HSR significantly increased K, LW/BW, W/D, and PCBAL; decreased pulmonary SIRT1; and increased lavage TNF-α and MDA contents and differential neutrophil count (P < .05). Curcumin pretreatment demonstrated lung protection efficacy with improved pulmonary barrier function, increased lung SIRT1, and reduced pulmonary oxidative stress and lung inflammation in a dose-dependent fashion.
Curcumin pretreatment protects against HSR-induced pulmonary function impairment by increasing tissue SIRT1, which reduced lavage MDA and TNF-α and differential neutrophil count in a dose-dependent fashion.

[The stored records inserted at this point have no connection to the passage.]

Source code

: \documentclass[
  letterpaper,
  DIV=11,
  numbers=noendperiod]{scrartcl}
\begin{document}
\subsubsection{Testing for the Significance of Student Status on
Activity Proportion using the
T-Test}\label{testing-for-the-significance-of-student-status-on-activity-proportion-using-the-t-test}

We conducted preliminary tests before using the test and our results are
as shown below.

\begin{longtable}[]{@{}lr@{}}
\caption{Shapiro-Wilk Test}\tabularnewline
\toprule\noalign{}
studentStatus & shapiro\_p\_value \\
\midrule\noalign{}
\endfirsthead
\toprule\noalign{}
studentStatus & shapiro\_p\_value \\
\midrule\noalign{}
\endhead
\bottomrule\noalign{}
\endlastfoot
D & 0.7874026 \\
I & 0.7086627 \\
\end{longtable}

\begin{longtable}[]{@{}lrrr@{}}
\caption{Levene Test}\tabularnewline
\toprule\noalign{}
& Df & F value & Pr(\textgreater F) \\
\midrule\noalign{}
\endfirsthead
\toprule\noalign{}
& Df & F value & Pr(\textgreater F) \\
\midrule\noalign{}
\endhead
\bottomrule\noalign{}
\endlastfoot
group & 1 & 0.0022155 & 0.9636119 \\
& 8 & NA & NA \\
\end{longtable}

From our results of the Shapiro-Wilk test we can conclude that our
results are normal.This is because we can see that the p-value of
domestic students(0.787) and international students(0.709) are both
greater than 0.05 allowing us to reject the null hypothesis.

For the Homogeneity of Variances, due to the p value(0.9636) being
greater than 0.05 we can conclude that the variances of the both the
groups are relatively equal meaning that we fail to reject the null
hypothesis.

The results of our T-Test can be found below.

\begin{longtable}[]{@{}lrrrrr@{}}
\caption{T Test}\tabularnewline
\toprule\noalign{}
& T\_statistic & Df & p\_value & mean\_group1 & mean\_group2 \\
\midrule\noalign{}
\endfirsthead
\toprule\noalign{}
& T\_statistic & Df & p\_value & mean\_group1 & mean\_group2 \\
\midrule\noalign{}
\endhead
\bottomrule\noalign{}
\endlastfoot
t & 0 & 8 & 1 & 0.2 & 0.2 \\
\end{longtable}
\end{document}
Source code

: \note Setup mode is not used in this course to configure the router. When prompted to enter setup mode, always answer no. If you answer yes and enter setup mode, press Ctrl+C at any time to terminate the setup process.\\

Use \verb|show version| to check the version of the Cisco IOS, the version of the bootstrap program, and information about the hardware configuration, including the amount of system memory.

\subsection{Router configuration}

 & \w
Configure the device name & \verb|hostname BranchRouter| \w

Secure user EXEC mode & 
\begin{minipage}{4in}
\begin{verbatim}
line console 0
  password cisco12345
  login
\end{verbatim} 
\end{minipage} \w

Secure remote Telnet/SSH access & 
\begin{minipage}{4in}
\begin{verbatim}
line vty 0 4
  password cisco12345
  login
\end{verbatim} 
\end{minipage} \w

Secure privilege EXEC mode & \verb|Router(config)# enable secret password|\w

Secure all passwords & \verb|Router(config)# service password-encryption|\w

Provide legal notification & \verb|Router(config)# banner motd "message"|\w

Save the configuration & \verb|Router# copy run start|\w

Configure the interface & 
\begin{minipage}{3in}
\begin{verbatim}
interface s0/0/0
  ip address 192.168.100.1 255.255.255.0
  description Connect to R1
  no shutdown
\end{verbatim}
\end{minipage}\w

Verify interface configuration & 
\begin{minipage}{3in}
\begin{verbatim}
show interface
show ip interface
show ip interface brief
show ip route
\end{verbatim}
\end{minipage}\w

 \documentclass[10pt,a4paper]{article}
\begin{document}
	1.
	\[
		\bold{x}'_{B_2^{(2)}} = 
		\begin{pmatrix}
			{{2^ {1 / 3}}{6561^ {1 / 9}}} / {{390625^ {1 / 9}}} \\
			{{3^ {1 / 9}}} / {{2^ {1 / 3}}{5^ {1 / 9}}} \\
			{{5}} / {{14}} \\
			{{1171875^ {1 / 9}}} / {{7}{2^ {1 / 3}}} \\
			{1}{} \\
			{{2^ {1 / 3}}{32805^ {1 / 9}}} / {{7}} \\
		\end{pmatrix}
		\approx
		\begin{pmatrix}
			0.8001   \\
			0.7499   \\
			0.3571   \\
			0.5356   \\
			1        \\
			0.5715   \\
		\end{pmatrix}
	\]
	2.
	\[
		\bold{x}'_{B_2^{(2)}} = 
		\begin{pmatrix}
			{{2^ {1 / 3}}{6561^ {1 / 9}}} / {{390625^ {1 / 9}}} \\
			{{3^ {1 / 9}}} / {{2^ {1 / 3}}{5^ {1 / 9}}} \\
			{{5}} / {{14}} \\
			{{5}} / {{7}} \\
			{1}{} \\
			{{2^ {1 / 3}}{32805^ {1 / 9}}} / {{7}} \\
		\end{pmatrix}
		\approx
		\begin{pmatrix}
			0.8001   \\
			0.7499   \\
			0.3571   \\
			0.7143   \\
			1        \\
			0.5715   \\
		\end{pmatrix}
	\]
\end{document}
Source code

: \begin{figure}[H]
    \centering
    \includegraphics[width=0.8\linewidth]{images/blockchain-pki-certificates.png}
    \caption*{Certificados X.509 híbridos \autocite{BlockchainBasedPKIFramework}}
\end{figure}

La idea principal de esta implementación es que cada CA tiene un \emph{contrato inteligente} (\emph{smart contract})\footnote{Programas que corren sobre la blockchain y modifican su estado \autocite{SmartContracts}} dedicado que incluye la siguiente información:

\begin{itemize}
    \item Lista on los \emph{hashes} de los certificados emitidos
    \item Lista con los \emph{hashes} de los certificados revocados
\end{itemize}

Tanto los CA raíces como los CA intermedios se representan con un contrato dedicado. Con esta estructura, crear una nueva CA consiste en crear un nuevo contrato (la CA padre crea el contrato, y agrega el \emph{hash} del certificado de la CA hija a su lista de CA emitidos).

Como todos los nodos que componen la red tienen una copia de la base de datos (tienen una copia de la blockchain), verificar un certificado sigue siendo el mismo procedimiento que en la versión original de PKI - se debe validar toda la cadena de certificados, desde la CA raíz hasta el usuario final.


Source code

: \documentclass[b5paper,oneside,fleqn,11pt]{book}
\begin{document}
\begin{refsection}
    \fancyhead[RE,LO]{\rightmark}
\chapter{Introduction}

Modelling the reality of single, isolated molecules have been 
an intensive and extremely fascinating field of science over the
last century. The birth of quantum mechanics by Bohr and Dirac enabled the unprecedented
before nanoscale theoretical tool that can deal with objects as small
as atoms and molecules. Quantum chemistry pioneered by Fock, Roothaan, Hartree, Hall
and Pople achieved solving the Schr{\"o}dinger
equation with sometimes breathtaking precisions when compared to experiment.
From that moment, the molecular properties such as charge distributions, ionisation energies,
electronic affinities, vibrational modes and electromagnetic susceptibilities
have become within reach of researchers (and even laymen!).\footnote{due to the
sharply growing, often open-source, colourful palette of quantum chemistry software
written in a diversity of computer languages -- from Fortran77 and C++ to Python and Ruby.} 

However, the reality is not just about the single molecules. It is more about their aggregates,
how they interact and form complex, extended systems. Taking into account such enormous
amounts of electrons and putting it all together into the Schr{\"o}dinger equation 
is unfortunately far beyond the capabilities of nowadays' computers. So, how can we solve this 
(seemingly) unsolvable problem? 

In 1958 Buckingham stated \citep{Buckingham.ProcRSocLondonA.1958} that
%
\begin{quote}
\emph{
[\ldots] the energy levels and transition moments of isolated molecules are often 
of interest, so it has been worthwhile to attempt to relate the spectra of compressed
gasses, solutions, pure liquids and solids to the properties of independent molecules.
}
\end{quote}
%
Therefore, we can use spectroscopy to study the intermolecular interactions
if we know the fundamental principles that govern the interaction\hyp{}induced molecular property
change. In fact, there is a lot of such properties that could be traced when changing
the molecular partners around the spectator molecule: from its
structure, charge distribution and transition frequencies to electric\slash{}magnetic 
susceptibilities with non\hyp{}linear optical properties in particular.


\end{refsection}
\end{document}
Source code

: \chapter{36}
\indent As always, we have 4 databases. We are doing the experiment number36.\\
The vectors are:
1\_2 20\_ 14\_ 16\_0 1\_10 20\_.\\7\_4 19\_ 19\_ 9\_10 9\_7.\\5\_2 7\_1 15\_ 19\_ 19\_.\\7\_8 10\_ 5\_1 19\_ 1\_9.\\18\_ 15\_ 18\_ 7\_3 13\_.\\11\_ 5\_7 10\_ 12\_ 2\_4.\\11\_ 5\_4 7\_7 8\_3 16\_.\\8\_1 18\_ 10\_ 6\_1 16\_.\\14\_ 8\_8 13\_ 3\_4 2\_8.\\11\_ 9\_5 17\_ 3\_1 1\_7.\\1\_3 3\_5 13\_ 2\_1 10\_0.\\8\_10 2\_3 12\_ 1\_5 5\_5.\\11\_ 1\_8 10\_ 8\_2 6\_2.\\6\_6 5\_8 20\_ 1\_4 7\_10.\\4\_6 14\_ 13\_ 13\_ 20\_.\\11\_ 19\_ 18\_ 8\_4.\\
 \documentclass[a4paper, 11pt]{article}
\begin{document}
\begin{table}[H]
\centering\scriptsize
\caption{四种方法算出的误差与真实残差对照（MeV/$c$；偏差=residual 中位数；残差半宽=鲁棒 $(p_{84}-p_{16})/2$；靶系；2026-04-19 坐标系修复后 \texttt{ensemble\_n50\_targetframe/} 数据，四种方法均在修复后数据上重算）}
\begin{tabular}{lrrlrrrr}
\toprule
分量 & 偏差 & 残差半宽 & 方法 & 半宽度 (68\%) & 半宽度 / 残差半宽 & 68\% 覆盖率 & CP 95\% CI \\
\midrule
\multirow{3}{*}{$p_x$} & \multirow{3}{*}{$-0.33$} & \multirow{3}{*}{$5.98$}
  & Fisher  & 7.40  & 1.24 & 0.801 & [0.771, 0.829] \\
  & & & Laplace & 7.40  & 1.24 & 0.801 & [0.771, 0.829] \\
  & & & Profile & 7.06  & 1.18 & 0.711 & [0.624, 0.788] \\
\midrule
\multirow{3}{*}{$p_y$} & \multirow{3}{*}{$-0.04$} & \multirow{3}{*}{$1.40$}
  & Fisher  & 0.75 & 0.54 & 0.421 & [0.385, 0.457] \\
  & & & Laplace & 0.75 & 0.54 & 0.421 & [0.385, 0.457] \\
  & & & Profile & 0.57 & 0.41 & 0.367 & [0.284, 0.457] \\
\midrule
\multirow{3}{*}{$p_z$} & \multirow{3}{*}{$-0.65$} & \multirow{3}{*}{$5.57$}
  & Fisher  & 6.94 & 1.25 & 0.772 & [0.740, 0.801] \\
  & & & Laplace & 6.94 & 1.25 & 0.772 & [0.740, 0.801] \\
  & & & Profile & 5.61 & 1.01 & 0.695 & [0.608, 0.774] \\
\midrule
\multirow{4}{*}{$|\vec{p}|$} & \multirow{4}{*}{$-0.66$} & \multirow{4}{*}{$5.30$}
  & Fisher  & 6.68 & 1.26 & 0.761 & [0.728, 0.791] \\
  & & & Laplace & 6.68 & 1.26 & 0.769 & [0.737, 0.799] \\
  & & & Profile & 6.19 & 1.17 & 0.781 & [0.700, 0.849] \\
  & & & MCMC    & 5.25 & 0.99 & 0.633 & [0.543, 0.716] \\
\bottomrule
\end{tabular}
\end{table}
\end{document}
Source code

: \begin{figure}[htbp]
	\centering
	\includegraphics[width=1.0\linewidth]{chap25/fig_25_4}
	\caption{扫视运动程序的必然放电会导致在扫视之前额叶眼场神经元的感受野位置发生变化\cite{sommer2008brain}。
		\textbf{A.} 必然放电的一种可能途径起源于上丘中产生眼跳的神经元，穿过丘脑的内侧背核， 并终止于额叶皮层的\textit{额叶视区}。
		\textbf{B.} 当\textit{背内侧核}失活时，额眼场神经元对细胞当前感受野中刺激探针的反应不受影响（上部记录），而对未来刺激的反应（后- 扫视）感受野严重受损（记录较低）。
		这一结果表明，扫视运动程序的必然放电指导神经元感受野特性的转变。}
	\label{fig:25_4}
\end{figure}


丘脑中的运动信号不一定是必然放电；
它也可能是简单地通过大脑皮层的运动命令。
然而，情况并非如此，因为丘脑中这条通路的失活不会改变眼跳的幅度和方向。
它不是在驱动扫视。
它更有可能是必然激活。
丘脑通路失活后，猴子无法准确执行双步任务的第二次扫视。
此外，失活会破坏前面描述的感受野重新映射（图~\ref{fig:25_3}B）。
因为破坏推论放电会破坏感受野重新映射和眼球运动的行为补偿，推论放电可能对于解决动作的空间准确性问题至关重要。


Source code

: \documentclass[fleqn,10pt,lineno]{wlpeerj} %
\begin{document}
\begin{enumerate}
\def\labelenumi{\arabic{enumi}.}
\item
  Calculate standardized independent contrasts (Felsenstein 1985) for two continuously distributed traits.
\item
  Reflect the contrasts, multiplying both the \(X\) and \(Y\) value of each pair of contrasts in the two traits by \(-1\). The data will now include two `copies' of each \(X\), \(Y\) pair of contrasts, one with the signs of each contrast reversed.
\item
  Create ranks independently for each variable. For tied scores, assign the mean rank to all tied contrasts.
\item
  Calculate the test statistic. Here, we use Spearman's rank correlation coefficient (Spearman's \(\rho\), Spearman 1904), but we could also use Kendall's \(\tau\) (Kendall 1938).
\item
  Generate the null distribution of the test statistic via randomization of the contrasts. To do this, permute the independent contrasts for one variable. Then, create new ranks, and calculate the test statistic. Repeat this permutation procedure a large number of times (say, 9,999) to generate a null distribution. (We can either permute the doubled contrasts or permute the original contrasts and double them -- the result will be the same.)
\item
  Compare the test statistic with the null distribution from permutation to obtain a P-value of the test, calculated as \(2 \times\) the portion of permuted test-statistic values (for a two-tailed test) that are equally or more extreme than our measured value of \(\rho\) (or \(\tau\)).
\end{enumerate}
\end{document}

急性肺损伤(ALI)是失血性休克及复苏(HSR)后的一种严重并发症,常导致多器官功能衰竭。多项证据表明,肺组织中烟酰胺腺嘌呤二核苷酸依赖性脱乙酰酶sirtuin-1(SIRT1)的激活在抑制活性氧(ROS)和肿瘤坏死因子(TNF)-α的产生以及预防ALI方面起着关键作用。姜黄素是SIRT1的强效激活剂,具有抗氧化和抗炎作用。在本研究中,我们旨在探讨姜黄素预处理对HSR诱导的ALI的剂量依赖性保护效果。
对Sprague-Dawley雄性大鼠进行研究,分为5组:假手术组、HSR组以及分别用50、200或400mg/kg姜黄素预处理的HSR组。姜黄素在诱导HSR前4天及1小时进行口服给药。通过从左股动脉抽血使平均动脉压(MAP)降至40mmHg持续60分钟来诱导HSR,随后进行血液补充并再维持120分钟。在HSR结束时,通过肺屏障功能评估ALI的严重程度,采用离体灌注肺模型评估肺滤过系数(K)、肺重与体重比(LW/BW)、肺湿重与干重比(W/D)以及灌洗蛋白浓度(PCBAL)。我们还通过灌洗TNF-α和中性粒细胞分类计数来检测肺部炎症水平,通过灌洗丙二醛(MDA)来检测氧化应激水平。
HSR显著增加了K、LW/BW、W/D和PCBAL;降低了肺组织SIRT1水平;并增加了灌洗TNF-α和MDA含量以及中性粒细胞分类计数(P < 0.05)。姜黄素预处理显示出肺保护作用,以剂量依赖方式改善了肺屏障功能,增加了肺组织SIRT1水平,并减轻了肺部氧化应激和炎症。
姜黄素预处理通过增加组织SIRT1水平来预防HSR诱导的肺功能损害,这以剂量依赖方式降低了灌洗MDA和TNF-α水平以及中性粒细胞分类计数。